**WORK INSTRUCTION:** The lines to be copied are those below that contain "none".

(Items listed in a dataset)
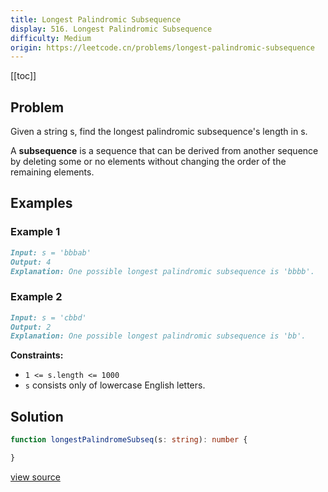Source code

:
 ```yaml
---
title: Longest Palindromic Subsequence
display: 516. Longest Palindromic Subsequence
difficulty: Medium
origin: https://leetcode.cn/problems/longest-palindromic-subsequence
---
```


[[toc]]

## Problem

Given a string s, find the longest palindromic subsequence's length in s.

A **subsequence** is a sequence that can be derived from another sequence by deleting some or no elements without changing the order of the remaining elements.

## Examples

### Example 1

```md
Input: s = 'bbbab'
Output: 4
Explanation: One possible longest palindromic subsequence is 'bbbb'.
```

### Example 2

```md
Input: s = 'cbbd'
Output: 2
Explanation: One possible longest palindromic subsequence is 'bb'.
```

**Constraints:**

- `1 <= s.length <= 1000`
- `s` consists only of lowercase English letters.

## Solution

```ts
function longestPalindromeSubseq(s: string): number {

}
```

[view source](https://leetcode.cn/problems/longest-palindromic-subsequence)
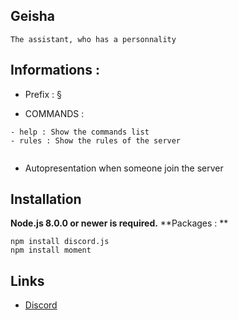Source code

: ## Geisha


```The assistant, who has a personnality```

## Informations :

- Prefix : §

- COMMANDS :
```
- help : Show the commands list
- rules : Show the rules of the server


```

- Autopresentation when someone join the server


## Installation

**Node.js 8.0.0 or newer is required.** 
**Packages : **
```
npm install discord.js
npm install moment
```



## Links
* [Discord](https://discord.gg/jnMnxXe)



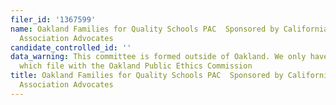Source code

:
 ```yaml
---
filer_id: '1367599'
name: Oakland Families for Quality Schools PAC  Sponsored by California Charter Schools
  Association Advocates
candidate_controlled_id: ''
data_warning: This committee is formed outside of Oakland. We only have data on committees
  which file with the Oakland Public Ethics Commission
title: Oakland Families for Quality Schools PAC  Sponsored by California Charter Schools
  Association Advocates
---
```

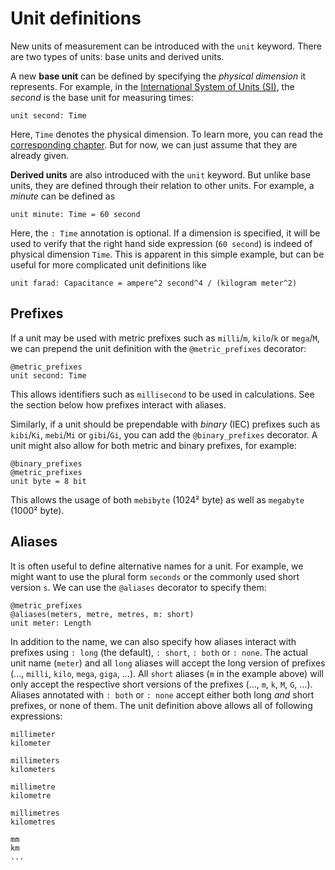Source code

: # Unit definitions

New units of measurement can be introduced with the `unit` keyword. There are two types of units: base units and derived units.

A new **base unit** can be defined by specifying the *physical dimension* it represents. For example, in the
 [International System of Units (SI)](https://en.wikipedia.org/wiki/International_System_of_Units), the *second* is the base unit for measuring times:
``` numbat
unit second: Time
```
Here, `Time` denotes the physical dimension. To learn more, you can read the [corresponding chapter](dimension-definitions.md). But for now, we can just assume that they are already given.

**Derived units** are also introduced with the `unit` keyword. But unlike base units, they are defined through their relation to
other units. For example, a *minute* can be defined as
``` numbat
unit minute: Time = 60 second
```
Here, the `: Time` annotation is optional. If a dimension is specified, it will be used to verify that the right hand side expression (`60 second`) is indeed of physical dimension `Time`. This is apparent in this simple example, but can be useful for more complicated unit definitions like
``` numbat
unit farad: Capacitance = ampere^2 second^4 / (kilogram meter^2)
```


## Prefixes

If a unit may be used with metric prefixes such as `milli`/`m`, `kilo`/`k` or `mega`/`M`, we can prepend the unit definition with the `@metric_prefixes` decorator:
``` numbat
@metric_prefixes
unit second: Time
```
This allows identifiers such as `millisecond` to be used in calculations. See the section below how prefixes interact with aliases.

Similarly, if a unit should be prependable with *binary* (IEC) prefixes such as `kibi`/`Ki`, `mebi`/`Mi` or `gibi`/`Gi`, you can
add the `@binary_prefixes` decorator. A unit might also allow for both metric and binary prefixes, for example:
``` numbat
@binary_prefixes
@metric_prefixes
unit byte = 8 bit
```
This allows the usage of both `mebibyte` (1024² byte) as well as `megabyte` (1000² byte).

## Aliases

It is often useful to define alternative names for a unit. For example, we might want to use the plural form `seconds` or the commonly
used short version `s`. We can use the `@aliases` decorator to specify them:
``` numbat
@metric_prefixes
@aliases(meters, metre, metres, m: short)
unit meter: Length
```
In addition to the name, we can also specify how aliases interact with prefixes using `: long` (the default), `: short`, `: both` or
`: none`. The actual unit name (`meter`) and all `long` aliases will accept the long version of prefixes (..., `milli`, `kilo`, `mega`, `giga`, ...).
All `short` aliases (`m` in the example above) will only accept the respective short versions of the prefixes (..., `m`, `k`, `M`, `G`, ...).
Aliases annotated with `: both` or `: none` accept either both long *and* short prefixes, or none of them.
The unit definition above allows all of following expressions:
``` numbat
millimeter
kilometer

millimeters
kilometers

millimetre
kilometre

millimetres
kilometres

mm
km
...
```
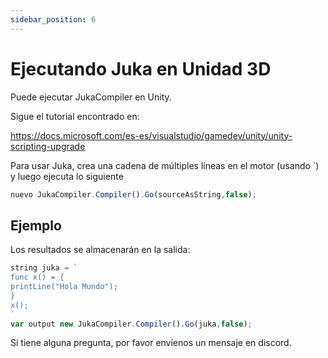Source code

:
 ```yaml
---
sidebar_position: 6
---
```


# Ejecutando Juka en Unidad 3D

Puede ejecutar JukaCompiler en Unity.

Sigue el tutorial encontrado en:

https://docs.microsoft.com/es-es/visualstudio/gamedev/unity/unity-scripting-upgrade

Para usar Juka, crea una cadena de múltiples líneas en el motor (usando `) y luego ejecuta lo siguiente

```jsx
nuevo JukaCompiler.Compiler().Go(sourceAsString,false);
```

## Ejemplo

Los resultados se almacenarán en la salida:

```jsx
string juka = `
func x() = {
printLine("Hola Mundo");
}
x();
`
var output new JukaCompiler.Compiler().Go(juka,false);
```

Si tiene alguna pregunta, por favor envíenos un mensaje en discord.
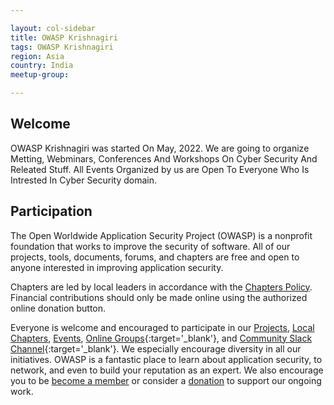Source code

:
 ```yaml
---

layout: col-sidebar
title: OWASP Krishnagiri
tags: OWASP Krishnagiri
region: Asia
country: India 
meetup-group:

---
```


## Welcome
OWASP Krishnagiri was started On May, 2022. We are going to organize Metting, Webminars, Conferences And Workshops On Cyber Security And Releated Stuff. All Events Organized by us are Open To Everyone Who Is Intrested In Cyber Security domain.

## Participation
The Open Worldwide Application Security Project (OWASP) is a nonprofit foundation that works to improve the security of software. All of our projects, tools, documents, forums, and chapters are free and open to anyone interested in improving application security. 

Chapters are led by local leaders in accordance with the [Chapters Policy](/www-policy/operational/chapters). Financial contributions should only be made online using the authorized online donation button. 

Everyone is welcome and encouraged to participate in our [Projects](/projects/), [Local Chapters](/chapters/), [Events](/events/), [Online Groups](https://groups.google.com/a/owasp.com/){:target='_blank'}, and [Community Slack Channel](https://owasp.slack.com/){:target='_blank'}. We especially encourage diversity in all our initiatives. OWASP is a fantastic place to learn about application security, to network, and even to build your reputation as an expert. We also encourage you to be [become a member](/membership/) or consider a [donation](/donate/) to support our ongoing work.
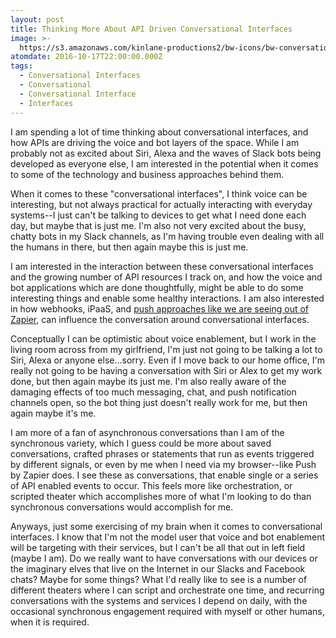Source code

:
 ```yaml
---
layout: post
title: Thinking More About API Driven Conversational Interfaces
image: >-
  https://s3.amazonaws.com/kinlane-productions2/bw-icons/bw-conversational-interfaces.png
atomdate: 2016-10-17T22:00:00.000Z
tags:
  - Conversational Interfaces
  - Conversational
  - Conversational Interface
  - Interfaces
---
```

I am spending a lot of time thinking about conversational interfaces, and how APIs are driving the voice and bot layers of the space. While I am probably not as excited about Siri, Alexa and the waves of Slack bots being developed as everyone else, I am interested in the potential when it comes to some of the technology and business approaches behind them.

When it comes to these "conversational interfaces", I think voice can be interesting, but not always practical for actually interacting with everyday systems--I just can't be talking to devices to get what I need done each day, but maybe that is just me. I'm also not very excited about the busy, chatty bots in my Slack channels, as I'm having trouble even dealing with all the humans in there, but then again maybe this is just me. 

I am interested in the interaction between these conversational interfaces and the growing number of API resources I track on, and how the voice and bot applications which are done thoughtfully, might be able to do some interesting things and enable some healthy interactions. I am also interested in how webhooks, iPaaS, and [push approaches like we are seeing out of Zapier](http://apievangelist.com/2016/10/11/ipaas-in-your-browser-with-push-by-zapier/), can influence the conversation around conversational interfaces. 

Conceptually I can be optimistic about voice enablement, but I work in the living room across from my girlfriend, I'm just not going to be talking a lot to Siri, Alexa or anyone else...sorry. Even if I move back to our home office, I'm really not going to be having a conversation with Siri or Alex to get my work done, but then again maybe its just me. I'm also really aware of the damaging effects of too much messaging, chat, and push notification channels open, so the bot thing just doesn't really work for me, but then again maybe it's me. 

I am more of a fan of asynchronous conversations than I am of the synchronous variety, which I guess could be more about saved conversations, crafted phrases or statements that run as events triggered by different signals, or even by me when I need via my browser--like Push by Zapier does. I see these as conversations, that enable single or a series of API enabled events to occur. This feels more like orchestration, or scripted theater which accomplishes more of what I'm looking to do than synchronous conversations would accomplish for me.

Anyways, just some exercising of my brain when it comes to conversational interfaces. I know that I'm not the model user that voice and bot enablement will be targeting with their services, but I can't be all that out in left field (maybe I am). Do we really want to have conversations with our devices or the imaginary elves that live on the Internet in our Slacks and Facebook chats? Maybe for some things? What I'd really like to see is a number of different theaters where I can script and orchestrate one time, and recurring conversations with the systems and services I depend on daily, with the occasional synchronous engagement required with myself or other humans, when it is required.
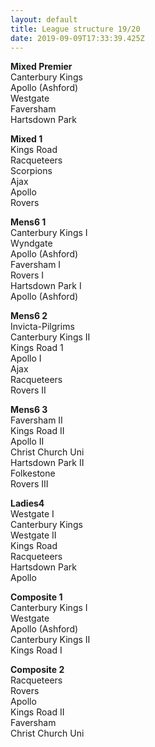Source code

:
 ```yaml
---
layout: default
title: League structure 19/20
date: 2019-09-09T17:33:39.425Z
---
```

**Mixed Premier**\
Canterbury Kings\
Apollo (Ashford)\
Westgate\
Faversham\
Hartsdown Park

**Mixed 1**\
Kings Road\
Racqueteers\
Scorpions\
Ajax\
Apollo\
Rovers

**Mens6 1**\
Canterbury Kings I\
Wyndgate\
Apollo (Ashford)\
Faversham I\
Rovers I\
Hartsdown Park I\
Apollo (Ashford)

**Mens6 2**\
Invicta-Pilgrims\
Canterbury Kings II\
Kings Road 1\
Apollo I\
Ajax\
Racqueteers\
Rovers II

**Mens6 3**\
Faversham II\
Kings Road II\
Apollo II\
Christ Church Uni\
Hartsdown Park II\
Folkestone\
Rovers III

**Ladies4**\
Westgate I\
Canterbury Kings\
Westgate II\
Kings Road\
Racqueteers\
Hartsdown Park\
Apollo

**Composite 1**\
Canterbury Kings I\
Westgate\
Apollo (Ashford)\
Canterbury Kings II\
Kings Road I

**Composite 2**\
Racqueteers\
Rovers\
Apollo\
Kings Road II\
Faversham\
Christ Church Uni
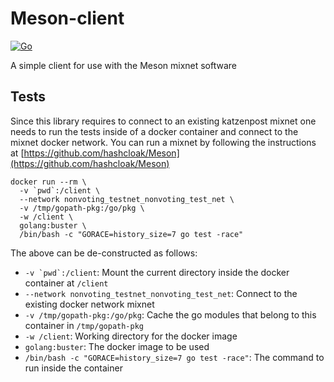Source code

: # Meson-client
[![Go](https://github.com/hashcloak/Meson-client/actions/workflows/go.yml/badge.svg)](https://github.com/hashcloak/Meson-client/actions/workflows/go.yml)

A simple client for use with the Meson mixnet software

## Tests

Since this library requires to connect to an existing katzenpost mixnet one needs to run the tests inside of a docker container and connect to the mixnet docker network. You can run a mixnet by following the instructions at [https://github.com/hashcloak/Meson](https://github.com/hashcloak/Meson)

```
docker run --rm \
  -v `pwd`:/client \
  --network nonvoting_testnet_nonvoting_test_net \
  -v /tmp/gopath-pkg:/go/pkg \
  -w /client \
  golang:buster \
  /bin/bash -c "GORACE=history_size=7 go test -race"
```

The above can be de-constructed as follows:
- ```-v `pwd`:/client```: Mount the current directory inside the docker container at `/client`
- `--network nonvoting_testnet_nonvoting_test_net`: Connect to the existing docker network mixnet
- `-v /tmp/gopath-pkg:/go/pkg`: Cache the go modules that belong to this container in `/tmp/gopath-pkg`
- `-w /client`: Working directory for the docker image
- `golang:buster`: The docker image to be used
-  `/bin/bash -c "GORACE=history_size=7 go test -race"`: The command to run inside the container
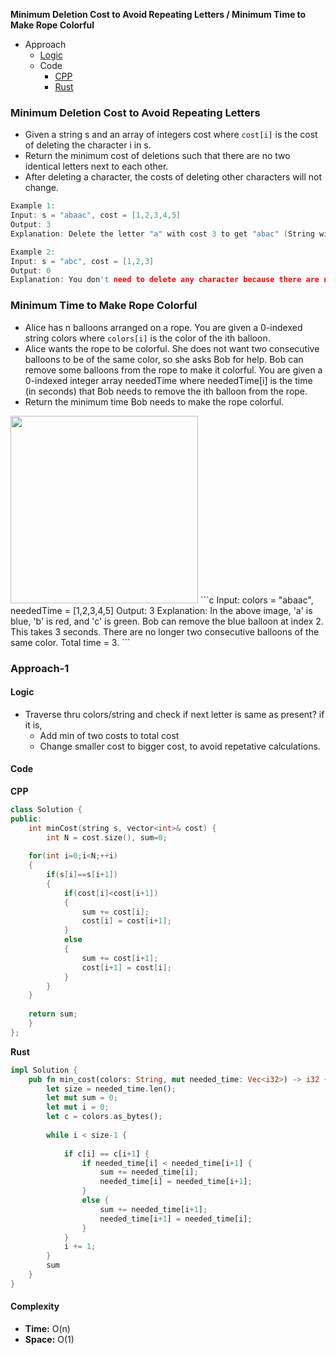 **Minimum Deletion Cost to Avoid Repeating Letters / Minimum Time to Make Rope Colorful**
- Approach
  - [Logic](#l)
  - Code
    - [CPP](#cpp)
    - [Rust](#rs)

### Minimum Deletion Cost to Avoid Repeating Letters
- Given a string s and an array of integers cost where `cost[i]` is the cost of deleting the character i in s.
- Return the minimum cost of deletions such that there are no two identical letters next to each other.
- After deleting a character, the costs of deleting other characters will not change.
```c
Example 1:
Input: s = "abaac", cost = [1,2,3,4,5]
Output: 3
Explanation: Delete the letter "a" with cost 3 to get "abac" (String without two identical letters next to each other).

Example 2:
Input: s = "abc", cost = [1,2,3]
Output: 0
Explanation: You don't need to delete any character because there are no identical letters next to each other.
```

### Minimum Time to Make Rope Colorful
- Alice has n balloons arranged on a rope. You are given a 0-indexed string colors where `colors[i]` is the color of the ith balloon.
- Alice wants the rope to be colorful. She does not want two consecutive balloons to be of the same color, so she asks Bob for help. Bob can remove some balloons from the rope to make it colorful. You are given a 0-indexed integer array neededTime where neededTime[i] is the time (in seconds) that Bob needs to remove the ith balloon from the rope.
- Return the minimum time Bob needs to make the rope colorful.
<img src=https://assets.leetcode.com/uploads/2021/12/13/ballon1.jpg width=300 />
```c
Input: colors = "abaac", neededTime = [1,2,3,4,5]
Output: 3
Explanation: In the above image, 'a' is blue, 'b' is red, and 'c' is green.
Bob can remove the blue balloon at index 2. This takes 3 seconds.
There are no longer two consecutive balloons of the same color. Total time = 3.
```

### Approach-1
#### Logic
- Traverse thru colors/string and check if next letter is same as present? if it is,
  - Add min of two costs to total cost
  - Change smaller cost to bigger cost, to avoid repetative calculations.
#### Code
**CPP**
```cpp
class Solution {
public:
    int minCost(string s, vector<int>& cost) {
        int N = cost.size(), sum=0;
        
    for(int i=0;i<N;++i)
    {
        if(s[i]==s[i+1])
        {
            if(cost[i]<cost[i+1])
            {
                sum += cost[i];
                cost[i] = cost[i+1];
            }
            else
            {
                sum += cost[i+1];
                cost[i+1] = cost[i];
            }
        }
    }
    
    return sum;
    }
};
```
**Rust**
```rs
impl Solution {
    pub fn min_cost(colors: String, mut needed_time: Vec<i32>) -> i32 {
        let size = needed_time.len();
        let mut sum = 0;
        let mut i = 0;
        let c = colors.as_bytes();
        
        while i < size-1 {
        
            if c[i] == c[i+1] {
                if needed_time[i] < needed_time[i+1] {
                    sum += needed_time[i];
                    needed_time[i] = needed_time[i+1];
                }
                else {
                    sum += needed_time[i+1];
                    needed_time[i+1] = needed_time[i];
                }
            }
            i += 1;
        }
        sum
    }
}
```

<a name=co></a>
#### Complexity
- **Time:** O(n)
- **Space:** O(1)
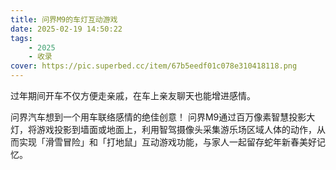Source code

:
 ```yaml
---
title: 问界M9的车灯互动游戏
date: 2025-02-19 14:50:22
tags: 
    - 2025
    - 收录
cover: https://pic.superbed.cc/item/67b5eedf01c078e310418118.png
---
```



过年期间开车不仅方便走亲戚，在车上亲友聊天也能增进感情。

<!--more-->

问界汽车想到一个用车联络感情的绝佳创意！ 问界M9通过百万像素智慧投影大灯，将游戏投影到墙面或地面上，利用智驾摄像头采集游乐场区域人体的动作，从而实现「滑雪冒险」和「打地鼠」互动游戏功能，与家人一起留存蛇年新春美好记忆。
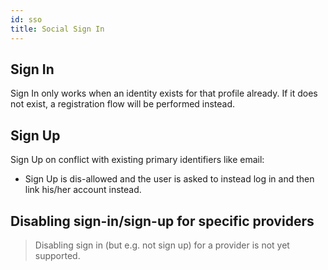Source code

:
 ```yaml
---
id: sso
title: Social Sign In
---
```


## Sign In

Sign In only works when an identity exists for that profile already.
If it does not exist, a registration flow will be performed instead.

## Sign Up

Sign Up on conflict with existing primary identifiers like email:

* Sign Up is dis-allowed and the user is asked to instead log in and then
    link his/her account instead.

## Disabling sign-in/sign-up for specific providers

> Disabling sign in (but e.g. not sign up) for a provider is not yet supported.
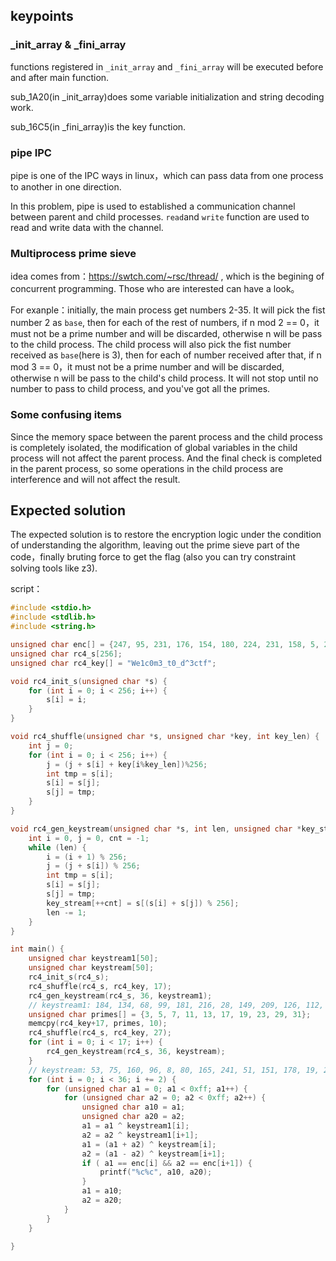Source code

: ## keypoints

### _init_array & _fini_array

functions registered in `_init_array` and `_fini_array` will be executed before and after main function.

sub_1A20(in _init_array)does some variable initialization and string decoding work.

sub_16C5(in _fini_array)is the key function.

### pipe IPC

pipe is one of the IPC ways in linux，which can pass data from one process to another in one direction.

In this problem, pipe is used to established a communication channel between parent and child processes. `read`and `write` function are used to read and write data with the channel.

### Multiprocess prime sieve

idea comes from：https://swtch.com/~rsc/thread/ , which is the begining of concurrent programming. Those who are interested can have a look。

For exanple：initially, the main process get numbers 2-35. It will pick the fist number 2 as `base`, then for each of the rest of numbers, if n mod 2 == 0，it must not be a prime number and will be discarded, otherwise n will be pass to the child process. The child process will also pick the fist number received as `base`(here is 3), then for each of number received after that, if n mod 3 == 0，it must not be a prime number and will be discarded, otherwise n will be pass to the child's child process. It will not stop until no number to pass to child process, and you've got all the primes.

### Some confusing items

Since the memory space between the parent process and the child process is completely isolated, the modification of global variables in the child process will not affect the parent process. And the final check is completed in the parent process, so some operations in the child process are interference and will not affect the result.

## Expected solution

The expected solution is to restore the encryption logic under the condition of understanding the algorithm, leaving out the prime sieve part of the code，finally bruting force to get the flag (also you can try constraint solving tools like z3).

script：

```c
#include <stdio.h>
#include <stdlib.h>
#include <string.h>

unsigned char enc[] = {247, 95, 231, 176, 154, 180, 224, 231, 158, 5, 254, 216, 53, 92, 114, 224, 134, 222, 115, 159, 154, 246, 13, 220, 200, 79, 194, 164, 122, 181, 227, 205, 96, 157, 4, 31};
unsigned char rc4_s[256];
unsigned char rc4_key[] = "We1c0m3_t0_d^3ctf";

void rc4_init_s(unsigned char *s) {
    for (int i = 0; i < 256; i++) {
        s[i] = i;
    }
}

void rc4_shuffle(unsigned char *s, unsigned char *key, int key_len) {
    int j = 0;
    for (int i = 0; i < 256; i++) {
        j = (j + s[i] + key[i%key_len])%256;
        int tmp = s[i];
        s[i] = s[j];
        s[j] = tmp;
    }
}

void rc4_gen_keystream(unsigned char *s, int len, unsigned char *key_stream) {
    int i = 0, j = 0, cnt = -1;
    while (len) {
        i = (i + 1) % 256;   
        j = (j + s[i]) % 256;
        int tmp = s[i];
        s[i] = s[j];
        s[j] = tmp;
        key_stream[++cnt] = s[(s[i] + s[j]) % 256];
        len -= 1;
    }
}

int main() {
    unsigned char keystream1[50];
    unsigned char keystream[50];
    rc4_init_s(rc4_s);
    rc4_shuffle(rc4_s, rc4_key, 17);
    rc4_gen_keystream(rc4_s, 36, keystream1);
    // keystream1: 184, 134, 68, 99, 181, 216, 28, 149, 209, 126, 112, 94, 188, 86, 99, 52, 40, 144, 21, 248, 77, 82, 157, 30, 245, 31, 200, 100, 82, 27, 100, 15, 36, 147, 64, 93
    unsigned char primes[] = {3, 5, 7, 11, 13, 17, 19, 23, 29, 31};
    memcpy(rc4_key+17, primes, 10);
    rc4_shuffle(rc4_s, rc4_key, 27);
    for (int i = 0; i < 17; i++) {
        rc4_gen_keystream(rc4_s, 36, keystream);
    }
    // keystream: 53, 75, 160, 96, 8, 80, 165, 241, 51, 151, 178, 19, 203, 76, 13, 207, 163, 124, 87, 83, 226, 169, 101, 78, 14, 199, 122, 15, 253, 181, 158, 180, 51, 249, 97, 211
    for (int i = 0; i < 36; i += 2) {
        for (unsigned char a1 = 0; a1 < 0xff; a1++) {
            for (unsigned char a2 = 0; a2 < 0xff; a2++) {
                unsigned char a10 = a1;
                unsigned char a20 = a2;
                a1 = a1 ^ keystream1[i];
                a2 = a2 ^ keystream1[i+1];
                a1 = (a1 + a2) ^ keystream[i];
                a2 = (a1 - a2) ^ keystream[i+1];
                if ( a1 == enc[i] && a2 == enc[i+1]) {
                    printf("%c%c", a10, a20);
                }
                a1 = a10;
                a2 = a20;
            }
        }
    }

}
```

**ANSWER SECTION:**
`: none`. The actual unit name (`meter`) and all `long` aliases will accept the long version of prefixes (..., `milli`, `kilo`, `mega`, `giga`, ...).
Aliases annotated with `: both` or `: none` accept either both long *and* short prefixes, or none of them.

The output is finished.